START Records supplied

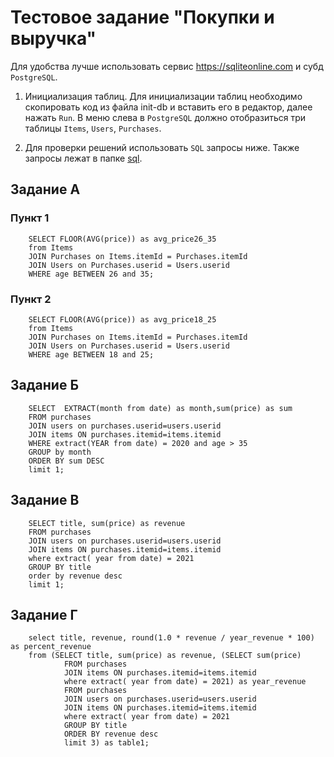 # Тестовое задание "Покупки и выручка"
Для удобства лучше использовать сервис https://sqliteonline.com и субд `PostgreSQL`.

1. Инициализация таблиц.
Для инициализации таблиц необходимо скопировать код из файла init-db и вставить его в редактор, далее нажать `Run`.
В меню слева в `PostgreSQL` должно отобразиться три таблицы `Items`, `Users`, `Purchases`.

2. Для проверки решений использовать `SQL` запросы ниже. Также запросы лежат в папке [sql](sql). 

## Задание А
### Пункт 1
```
    SELECT FLOOR(AVG(price)) as avg_price26_35
    from Items
    JOIN Purchases on Items.itemId = Purchases.itemId
    JOIN Users on Purchases.userid = Users.userid
    WHERE age BETWEEN 26 and 35;
```
### Пункт 2
```
    SELECT FLOOR(AVG(price)) as avg_price18_25
    from Items
    JOIN Purchases on Items.itemId = Purchases.itemId
    JOIN Users on Purchases.userid = Users.userid
    WHERE age BETWEEN 18 and 25;
```
## Задание Б
```
    SELECT  EXTRACT(month from date) as month,sum(price) as sum
    FROM purchases
    JOIN users on purchases.userid=users.userid
    JOIN items ON purchases.itemid=items.itemid
    WHERE extract(YEAR from date) = 2020 and age > 35
    GROUP by month
    ORDER BY sum DESC
    limit 1;
```
## Задание В
```
    SELECT title, sum(price) as revenue
    FROM purchases
    JOIN users on purchases.userid=users.userid
    JOIN items ON purchases.itemid=items.itemid
    where extract( year from date) = 2021
    GROUP BY title
    order by revenue desc
    limit 1;
```
## Задание Г
```
    select title, revenue, round(1.0 * revenue / year_revenue * 100) as percent_revenue
    from (SELECT title, sum(price) as revenue, (SELECT sum(price) 
            FROM purchases
            JOIN items ON purchases.itemid=items.itemid
            where extract( year from date) = 2021) as year_revenue
            FROM purchases
            JOIN users on purchases.userid=users.userid
            JOIN items ON purchases.itemid=items.itemid
            where extract( year from date) = 2021
            GROUP BY title
            ORDER BY revenue desc
            limit 3) as table1;
```
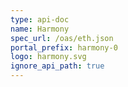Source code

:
 ```yaml
---
type: api-doc
name: Harmony
spec_url: /oas/eth.json
portal_prefix: harmony-0
logo: harmony.svg
ignore_api_path: true
---
```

END Records supplied

Look at the listing and set down only the lines from its start through the line with "Для инициализации таблиц", word for word and without pictures.

 # Тестовое задание "Покупки и выручка"
Для удобства лучше использовать сервис https://sqliteonline.com и субд `PostgreSQL`.

1. Инициализация таблиц.
Для инициализации таблиц необходимо скопировать код из файла init-db и вставить его в редактор, далее нажать `Run`.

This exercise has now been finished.